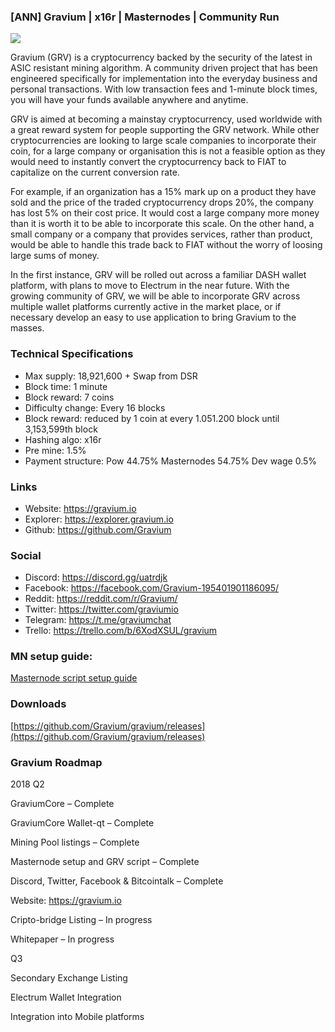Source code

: ### [ANN] Gravium | x16r | Masternodes | Community Run 


![](https://i.imgur.com/fD3dmPB.png)

Gravium (GRV) is a cryptocurrency backed by the security of the latest in ASIC resistant mining algorithm. A community driven project that has been engineered specifically for implementation into the everyday business and personal transactions. With low transaction fees and 1-minute block times, you will have your funds available anywhere and anytime.



GRV is aimed at becoming a mainstay cryptocurrency, used worldwide with a great reward system for people supporting the GRV network. While other cryptocurrencies are looking to large scale companies to incorporate their coin, for a large company or organisation this is not a feasible option as they would need to instantly convert the cryptocurrency back to FIAT to capitalize on the current conversion rate.

For example, if an organization has a 15% mark up on a product they have sold and the price of the traded cryptocurrency drops 20%, the company has lost 5% on their cost price. It would cost a large company more money than it is worth it to be able to incorporate this scale. On the other hand, a small company or a company that provides services, rather than product, would be able to handle this trade back to FIAT without the worry of loosing large sums of money.



In the first instance, GRV will be rolled out across a familiar DASH wallet platform, with plans to move to Electrum in the near future. With the growing community of GRV, we will be able to incorporate GRV across multiple wallet platforms currently active in the market place, or if necessary develop an easy to use application to bring Gravium to the masses.

### Technical Specifications

- Max supply: 18,921,600 + Swap from DSR
- Block time: 1 minute
- Block reward: 7 coins
- Difficulty change: Every 16 blocks
- Block reward: reduced by 1 coin at every 1.051.200 block until 3,153,599th block
- Hashing algo: x16r
- Pre mine: 1.5%
- Payment structure: Pow 44.75% Masternodes 54.75% Dev wage 0.5%

### Links

- Website: https://gravium.io
- Explorer: https://explorer.gravium.io
- Github: https://github.com/Gravium 


### Social

- Discord: https://discord.gg/uatrdjk
- Facebook: https://facebook.com/Gravium-195401901186095/
- Reddit: https://reddit.com/r/Gravium/
- Twitter: https://twitter.com/graviumio
- Telegram: https://t.me/graviumchat
- Trello: https://trello.com/b/6XodXSUL/gravium

### MN setup guide:

[Masternode script setup guide](https://docs.google.com/document/d/1TNXbccH5wIG2r6ALWXKvTOyMU9UV_oZTuN9f6QsyZtA/edit)

### Downloads

[https://github.com/Gravium/gravium/releases](https://github.com/Gravium/gravium/releases)

### Gravium Roadmap

2018
Q2

GraviumCore – Complete

GraviumCore Wallet-qt – Complete

Mining Pool listings – Complete

Masternode setup and GRV script – Complete

Discord, Twitter, Facebook & Bitcointalk – Complete

Website: https://gravium.io

Cripto-bridge Listing – In progress

Whitepaper – In progress

Q3

Secondary Exchange Listing

Electrum Wallet Integration

Integration into Mobile platforms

——

◆ **PROBLEM REQUIREMENTS**: If a record holds a picture, leave the picture out and copy the rest exactly.

◆ **REPLY**:
Source code

: ### [ANN] Gravium | x16r | Masternodes | Community Run 


![](https://i.imgur.com/fD3dmPB.png)

Gravium (GRV) is a cryptocurrency backed by the security of the latest in ASIC resistant mining algorithm. A community driven project that has been engineered specifically for implementation into the everyday business and personal transactions. With low transaction fees and 1-minute block times, you will have your funds available anywhere and anytime.



GRV is aimed at becoming a mainstay cryptocurrency, used worldwide with a great reward system for people supporting the GRV network. While other cryptocurrencies are looking to large scale companies to incorporate their coin, for a large company or organisation this is not a feasible option as they would need to instantly convert the cryptocurrency back to FIAT to capitalize on the current conversion rate.

For example, if an organization has a 15% mark up on a product they have sold and the price of the traded cryptocurrency drops 20%, the company has lost 5% on their cost price. It would cost a large company more money than it is worth it to be able to incorporate this scale. On the other hand, a small company or a company that provides services, rather than product, would be able to handle this trade back to FIAT without the worry of loosing large sums of money.



In the first instance, GRV will be rolled out across a familiar DASH wallet platform, with plans to move to Electrum in the near future. With the growing community of GRV, we will be able to incorporate GRV across multiple wallet platforms currently active in the market place, or if necessary develop an easy to use application to bring Gravium to the masses.

### Technical Specifications

- Max supply: 18,921,600 + Swap from DSR
- Block time: 1 minute
- Block reward: 7 coins
- Difficulty change: Every 16 blocks
- Block reward: reduced by 1 coin at every 1.051.200 block until 3,153,599th block
- Hashing algo: x16r
- Pre mine: 1.5%
- Payment structure: Pow 44.75% Masternodes 54.75% Dev wage 0.5%

### Links

- Website: https://gravium.io
- Explorer: https://explorer.gravium.io
- Github: https://github.com/Gravium 


### Social

- Discord: https://discord.gg/uatrdjk
- Facebook: https://facebook.com/Gravium-195401901186095/
- Reddit: https://reddit.com/r/Gravium/
- Twitter: https://twitter.com/graviumio
- Telegram: https://t.me/graviumchat
- Trello: https://trello.com/b/6XodXSUL/gravium

### MN setup guide:

[Masternode script setup guide](https://docs.google.com/document/d/1TNXbccH5wIG2r6ALWXKvTOyMU9UV_oZTuN9f6QsyZtA/edit)

### Downloads

[https://github.com/Gravium/gravium/releases](https://github.com/Gravium/gravium/releases)

### Gravium Roadmap

2018
Q2

GraviumCore – Complete

GraviumCore Wallet-qt – Complete

Mining Pool listings – Complete

Masternode setup and GRV script – Complete

Discord, Twitter, Facebook & Bitcointalk – Complete

Website: https://gravium.io

Cripto-bridge Listing – In progress

Whitepaper – In progress

Q3

Secondary Exchange Listing

Electrum Wallet Integration

Integration into Mobile platforms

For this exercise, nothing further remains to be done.